[Source texts of formatted documents]
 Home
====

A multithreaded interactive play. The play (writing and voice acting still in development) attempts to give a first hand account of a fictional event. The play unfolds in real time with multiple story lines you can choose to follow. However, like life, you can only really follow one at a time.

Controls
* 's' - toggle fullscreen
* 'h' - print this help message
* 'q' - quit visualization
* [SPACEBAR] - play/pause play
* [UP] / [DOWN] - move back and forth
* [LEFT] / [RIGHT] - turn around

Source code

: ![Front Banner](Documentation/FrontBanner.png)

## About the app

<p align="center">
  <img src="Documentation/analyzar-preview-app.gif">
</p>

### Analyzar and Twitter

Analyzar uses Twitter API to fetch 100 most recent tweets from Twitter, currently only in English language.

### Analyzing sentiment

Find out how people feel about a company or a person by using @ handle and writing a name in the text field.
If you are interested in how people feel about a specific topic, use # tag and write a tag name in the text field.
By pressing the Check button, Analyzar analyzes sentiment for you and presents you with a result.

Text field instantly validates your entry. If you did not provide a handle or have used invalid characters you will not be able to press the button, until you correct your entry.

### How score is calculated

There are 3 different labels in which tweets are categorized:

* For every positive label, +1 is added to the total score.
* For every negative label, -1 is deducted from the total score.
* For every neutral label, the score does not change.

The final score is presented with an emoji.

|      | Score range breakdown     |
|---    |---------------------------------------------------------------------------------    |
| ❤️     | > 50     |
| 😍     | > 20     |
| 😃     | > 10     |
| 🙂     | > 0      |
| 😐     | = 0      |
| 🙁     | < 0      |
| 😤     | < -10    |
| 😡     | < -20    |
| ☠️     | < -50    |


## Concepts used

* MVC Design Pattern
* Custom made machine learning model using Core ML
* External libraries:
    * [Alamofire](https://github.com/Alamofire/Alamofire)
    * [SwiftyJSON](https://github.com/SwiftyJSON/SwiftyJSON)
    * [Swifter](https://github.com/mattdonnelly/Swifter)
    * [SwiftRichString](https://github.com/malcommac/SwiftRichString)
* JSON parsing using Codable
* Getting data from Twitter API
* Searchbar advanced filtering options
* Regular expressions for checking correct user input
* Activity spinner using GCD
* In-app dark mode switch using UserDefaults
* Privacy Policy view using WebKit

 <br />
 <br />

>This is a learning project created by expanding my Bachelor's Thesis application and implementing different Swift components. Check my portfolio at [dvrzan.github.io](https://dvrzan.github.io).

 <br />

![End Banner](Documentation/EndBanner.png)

* * *

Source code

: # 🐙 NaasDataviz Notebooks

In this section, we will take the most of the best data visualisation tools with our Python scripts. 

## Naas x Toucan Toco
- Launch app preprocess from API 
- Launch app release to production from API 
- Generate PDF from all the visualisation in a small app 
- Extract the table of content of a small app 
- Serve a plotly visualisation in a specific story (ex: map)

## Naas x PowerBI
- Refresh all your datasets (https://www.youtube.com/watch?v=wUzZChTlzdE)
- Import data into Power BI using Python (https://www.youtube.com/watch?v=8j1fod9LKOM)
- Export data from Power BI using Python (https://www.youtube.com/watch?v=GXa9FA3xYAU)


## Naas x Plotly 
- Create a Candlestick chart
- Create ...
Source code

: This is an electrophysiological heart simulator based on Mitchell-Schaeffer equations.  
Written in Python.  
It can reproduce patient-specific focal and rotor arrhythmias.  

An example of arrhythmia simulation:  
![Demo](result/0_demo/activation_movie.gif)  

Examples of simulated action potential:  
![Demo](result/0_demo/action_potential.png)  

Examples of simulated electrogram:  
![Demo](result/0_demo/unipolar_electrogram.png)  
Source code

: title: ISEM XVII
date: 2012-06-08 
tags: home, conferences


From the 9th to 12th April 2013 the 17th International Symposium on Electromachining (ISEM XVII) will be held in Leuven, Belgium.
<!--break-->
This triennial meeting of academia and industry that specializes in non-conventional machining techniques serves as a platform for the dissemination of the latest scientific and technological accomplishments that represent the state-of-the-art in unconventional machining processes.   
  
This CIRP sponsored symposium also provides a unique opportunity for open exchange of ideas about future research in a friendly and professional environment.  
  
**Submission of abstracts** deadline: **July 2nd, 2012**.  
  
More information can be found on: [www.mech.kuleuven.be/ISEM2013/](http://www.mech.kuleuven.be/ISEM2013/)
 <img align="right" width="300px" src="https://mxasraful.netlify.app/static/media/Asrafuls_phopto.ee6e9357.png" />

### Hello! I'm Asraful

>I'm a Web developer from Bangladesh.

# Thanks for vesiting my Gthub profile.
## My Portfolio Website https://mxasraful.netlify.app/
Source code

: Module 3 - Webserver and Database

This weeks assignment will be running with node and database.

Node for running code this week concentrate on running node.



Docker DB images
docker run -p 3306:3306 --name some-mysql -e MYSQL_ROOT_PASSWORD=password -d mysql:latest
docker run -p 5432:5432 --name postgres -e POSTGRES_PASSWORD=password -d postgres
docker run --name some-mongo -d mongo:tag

■ **WORK TO BE COMPLETED**: Print exactly the lines above from the one with "This triennial meeting" to the one with "More information can", including both.

■ **SOLVED PROBLEM**:
This triennial meeting of academia and industry that specializes in non-conventional machining techniques serves as a platform for the dissemination of the latest scientific and technological accomplishments that represent the state-of-the-art in unconventional machining processes.   
  
This CIRP sponsored symposium also provides a unique opportunity for open exchange of ideas about future research in a friendly and professional environment.  
  
**Submission of abstracts** deadline: **July 2nd, 2012**.  
  
More information can be found on: [www.mech.kuleuven.be/ISEM2013/](http://www.mech.kuleuven.be/ISEM2013/)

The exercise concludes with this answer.